DATA –
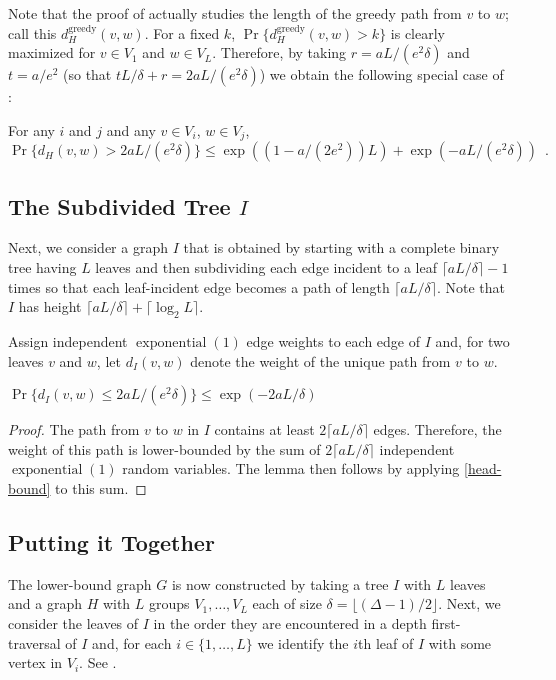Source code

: \documentclass[lotsofwhite]{patmorin}
\DeclareMathOperator{\exponential}{exponential}
\begin{document}
Note that the proof of  actually studies the length of
the greedy path from $v$ to $w$; call this $d_H^{\mathrm{greedy}}(v,w)$.
For a fixed $k$, $\Pr\{d_H^{\mathrm{greedy}}(v,w) > k\}$ is clearly
maximized for $v\in V_1$ and $w\in V_L$. Therefore, by taking
$r=aL/(e^2\delta)$ and $t=a/e^2$ (so that $tL/\delta+r = 2aL/(e^2\delta)$)
we obtain the following special case of :

\begin{cor}
  For any $i$ and $j$ and any $v\in V_i$, $w\in V_j$, 
  \[
    \Pr\{d_H(v,w) > 2aL/(e^2\delta)\} 
        \le \exp((1-a/(2e^2))L) + \exp(-aL/(e^2\delta)) \enspace . 
  \]
\end{cor}

\subsection{The Subdivided Tree $I$}

Next, we consider a graph $I$ that is obtained by starting with a complete
binary tree having $L$ leaves and then subdividing each edge incident
to a leaf $\lceil aL/\delta\rceil-1$ times so that each leaf-incident
edge becomes a path of length $\lceil aL/\delta\rceil$.  Note that $I$
has height $\lceil aL/\delta\rceil+\lceil\log_2 L\rceil$.

Assign independent $\exponential(1)$ edge weights to each edge of $I$
and, for two leaves $v$ and $w$, let $d_I(v,w)$ denote the weight of
the unique path from $v$ to $w$.

\begin{lem}
   $\Pr\{d_I(v,w) \le 2aL/(e^2\delta)\} \le \exp(-2aL/\delta)$
\end{lem}

\begin{proof}
  The path from $v$ to $w$ in $I$ contains at least $2\lceil
  aL/\delta\rceil$ edges.  Therefore, the weight of this path is
  lower-bounded by the sum of $2\lceil aL/\delta\rceil$ independent
  $\exponential(1)$ random variables.  The lemma then follows by applying
  \eqref{head-bound} to this sum.
\end{proof}


\subsection{Putting it Together}

The lower-bound graph $G$ is now constructed by taking a tree $I$ with
$L$ leaves and a graph $H$ with $L$ groups $V_1,\ldots,V_L$ each of size
$\delta=\lfloor(\Delta-1)/2\rfloor$.  Next, we consider the leaves of
$I$ in the order they are encountered in a depth first-traversal of $I$
and, for each $i\in\{1,\ldots,L\}$ we identify the $i$th leaf of $I$
with some vertex in $V_i$.  See .
\end{document}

PROBLEM DESCRIPTION – Write out exactly the lines that run from the one containing "first-traversal of $I$" to the end of the records, both end lines included.

ANSWER TO THIS TASK –
$I$ in the order they are encountered in a depth first-traversal of $I$
and, for each $i\in\{1,\ldots,L\}$ we identify the $i$th leaf of $I$
with some vertex in $V_i$.  See .
\end{document}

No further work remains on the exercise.